Francesca y yo leíamos sus palabras y reíamos. Nos mirábamos en los espejos maravillosos de los baños de V&A mientras nos retocábamos el maquillaje para salir a olvidar adioses. Imaginamos cómo sería nuestra vida si en una tarde pudiéramos comprar toda la ropa que Kiran había comprado en unas horas. Nos imaginamos un poco más jóvenes, un poco más bellas, con un poco más de dinero, convencidas de que el éxito nos llegará en algún momento y que en un futuro no muy lejano vendré a visitarla a Londres, donde me recibirá con los brazos abiertos en alguna de las lujosas casas cerca del Royal Albert Hall.
El paseo por South Kensington fue blanco y naranja. Los ladrillos, las bolsas de Tod, el email del adiós, las fotografías del V&A, el té con tarta de chocolate, las noticias que me resonaban desde España, el cambio de planes del fin de semana... todo eso creaba y recreaba nuestra tarde. Eso y la exclusividad del Imperial. Eso y la magnitud y la belleza del Royal Albert Hall, una pieza de arte en medio de la calle, como un coliseo del siglo XXI.
Y allí, precisamente allí, conocimos a Nil. Me impresionaron sus ojos azules y su pobreza. Una pobreza adivinable en el frío que le recorría el cuerpo y en el olor que desprendía su ropa. Nos ofrecía la posibilidad de entrar en la sala de conciertos. Nos vendía entradas para escuchar música celta. Precisamente la tarde del adiós. No llegamos a pensarlo, Francesca y yo, con esa complicidad mediterránea que sabemos que existe entre nosotras, aceptamos a la vez. Nil nos llevó hasta el cajero y nos habló con su lengua escocesa de lo buenas que eran las entradas que nos vendía.
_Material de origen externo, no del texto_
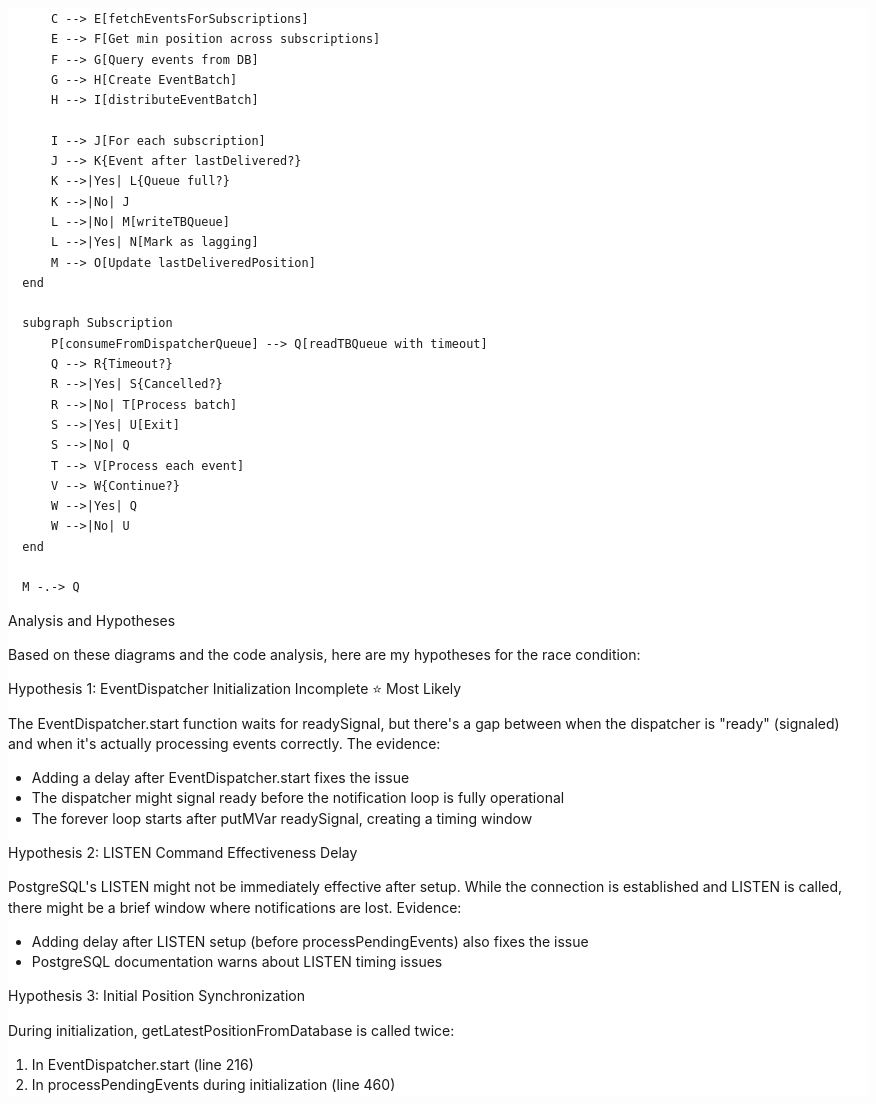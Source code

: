           C --> E[fetchEventsForSubscriptions]
          E --> F[Get min position across subscriptions]
          F --> G[Query events from DB]
          G --> H[Create EventBatch]
          H --> I[distributeEventBatch]

          I --> J[For each subscription]
          J --> K{Event after lastDelivered?}
          K -->|Yes| L{Queue full?}
          K -->|No| J
          L -->|No| M[writeTBQueue]
          L -->|Yes| N[Mark as lagging]
          M --> O[Update lastDeliveredPosition]
      end

      subgraph Subscription
          P[consumeFromDispatcherQueue] --> Q[readTBQueue with timeout]
          Q --> R{Timeout?}
          R -->|Yes| S{Cancelled?}
          R -->|No| T[Process batch]
          S -->|Yes| U[Exit]
          S -->|No| Q
          T --> V[Process each event]
          V --> W{Continue?}
          W -->|Yes| Q
          W -->|No| U
      end

      M -.-> Q

  Analysis and Hypotheses

  Based on these diagrams and the code analysis, here are my hypotheses for the race condition:

  Hypothesis 1: EventDispatcher Initialization Incomplete ⭐ Most Likely

  The EventDispatcher.start function waits for readySignal, but there's a gap between when the dispatcher is "ready" (signaled) and when it's actually processing events correctly. The
  evidence:
  - Adding a delay after EventDispatcher.start fixes the issue
  - The dispatcher might signal ready before the notification loop is fully operational
  - The forever loop starts after putMVar readySignal, creating a timing window

  Hypothesis 2: LISTEN Command Effectiveness Delay

  PostgreSQL's LISTEN might not be immediately effective after setup. While the connection is established and LISTEN is called, there might be a brief window where notifications are lost.
  Evidence:
  - Adding delay after LISTEN setup (before processPendingEvents) also fixes the issue
  - PostgreSQL documentation warns about LISTEN timing issues

  Hypothesis 3: Initial Position Synchronization

  During initialization, getLatestPositionFromDatabase is called twice:
  1. In EventDispatcher.start (line 216)
  2. In processPendingEvents during initialization (line 460)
Cuando ya teníamos las entradas y corriamos para entrar a ver el concierto, oímos un golpe seco a nuestra espalda. Los ojos azules, intensísimos, de Nil nos miraron mendicantes desde el suelo. Los huesos no le sujetaban los músculos. El frío podía con él a pesar de su abrigo gris. Estuvo en el suelo solo unos segundos, lo que tardamos en recogerlo y reconducirlo hasta su destino. Y en esos segundos imaginé a Kiran -su piel bronceada, su sonrisa impecable, las veinte bolsas de sus dieciocho años cargadas en una tarde típicamente londinense, una tarde de frío y nubes-. Quise imaginarlo mirándome desde su asiento en mi despacho con los ojos de Nil, los ojos de la inocencia, con ese rostro que implora. Y lo que mi imaginación me devolvió fue una imagen hermosa: lo imaginé agarrando a Nil por el hombro, llevándole a Angel, donde una noche más estaría a salvo, quién sabe hasta cuando. La belleza de los ojos de Nil, su inocente vejez, junto a los recién estrenados dieciocho de Kiran, cuyas manos estaban llenas de riqueza y su cuerpo de inocente juventud.
Me quedé con esa imagen en la retina, la imagen que yo misma había creado, con la que recordaría el contraste de Nil y Kiran, con la que los recordaría para siempre. Juntos, hombro con hombro, belleza contra belleza, juventud contra juventud, caminando hacia Angel. Y Francesca y yo, juntas, hombro con hombro caminando hacia la sala de conciertos. Diciendo adiós al adiós y hola a un nuevo día. La música lo envolvió todo aquella noche. La felicidad se empeñó en perseguirme y consiguió atraparme.